On trinque avec le nucléaire! Le vin et la production ancestrale en danger.

Publié le 16 février 2015 par Plusnet


Le vin, l'un des fleurons de notre beau pays, vit ces jours-ci des heures bien sombres, surtout en région Rhône-Alpes.
Suite à leur voisinage avec des centrales nucléaires, les producteurs, constatant une mévente, tentent de trouver une solution en contournant la situation.
Le problème s'était posé pour " les coteaux du Tricastin " qui, voisinant avec la centrale du même nom, avaient vu leur notoriété se fragiliser...

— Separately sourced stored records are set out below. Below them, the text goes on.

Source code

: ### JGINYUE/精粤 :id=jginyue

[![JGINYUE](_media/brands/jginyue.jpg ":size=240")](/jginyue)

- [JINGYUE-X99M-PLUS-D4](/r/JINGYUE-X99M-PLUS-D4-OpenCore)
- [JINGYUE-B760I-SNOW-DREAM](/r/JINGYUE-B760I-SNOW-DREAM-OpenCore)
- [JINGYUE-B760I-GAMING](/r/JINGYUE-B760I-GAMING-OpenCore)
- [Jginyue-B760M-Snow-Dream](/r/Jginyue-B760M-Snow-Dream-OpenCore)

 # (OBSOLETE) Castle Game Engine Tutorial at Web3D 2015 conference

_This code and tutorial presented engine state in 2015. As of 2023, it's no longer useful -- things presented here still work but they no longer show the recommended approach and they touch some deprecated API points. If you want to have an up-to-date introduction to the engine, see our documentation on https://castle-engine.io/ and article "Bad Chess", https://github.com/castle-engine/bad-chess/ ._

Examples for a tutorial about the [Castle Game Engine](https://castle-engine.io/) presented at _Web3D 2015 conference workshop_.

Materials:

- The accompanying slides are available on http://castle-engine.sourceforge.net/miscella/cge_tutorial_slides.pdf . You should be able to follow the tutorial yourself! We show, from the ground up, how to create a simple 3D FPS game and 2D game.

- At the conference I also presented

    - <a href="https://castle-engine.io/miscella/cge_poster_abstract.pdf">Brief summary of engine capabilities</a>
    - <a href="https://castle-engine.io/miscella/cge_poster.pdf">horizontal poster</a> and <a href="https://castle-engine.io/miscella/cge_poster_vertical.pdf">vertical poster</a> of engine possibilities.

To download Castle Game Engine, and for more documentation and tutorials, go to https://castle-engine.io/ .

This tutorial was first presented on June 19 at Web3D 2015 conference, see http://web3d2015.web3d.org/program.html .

Et puis est arrivé l'accident de juillet 2008, et le président du syndicat viticole, Henri Bour, propriétaire du " Domaine de Grangeneuve " a décidé d'agir.
En effet, après l'accident, les carnets de commande se vidaient, les touristes qui aimaient auparavant visiter les nobles caves se faisaient de plus en plus rares.
Alors les producteurs n'ont fait ni une ni deux, ils ont demandé aux responsables d' EDF de bien vouloir changer le nom de leur centrale, lesquels les ont éconduit avec dédain...
Il ne restait donc qu'une solution, s'incliner, et donc rebaptiser les " coteaux du Tricastin ".
À la quasi unanimité des adhérents du syndicat, il fut décidé que leur vin s'appellerait désormais " vin de pays du Comté de Grignan "...mais l' INAO (institut national de l'origine et de la qualité) veillait, et objecta que cette appellation était déjà prise. La décision finale fut donc d'y ajouter " les Adhémar " en référence à une famille du moyen-âge qui régnait à l'époque sur cette région. lien
Ainsi est née une nouvelle appellation, le " Vind'Adhémar-les-Grignan " ( lien) mais les vignes sont toujours dans le même secteur, et la centrale nucléaire du Tricastin continue de faire régulièrement des siennes.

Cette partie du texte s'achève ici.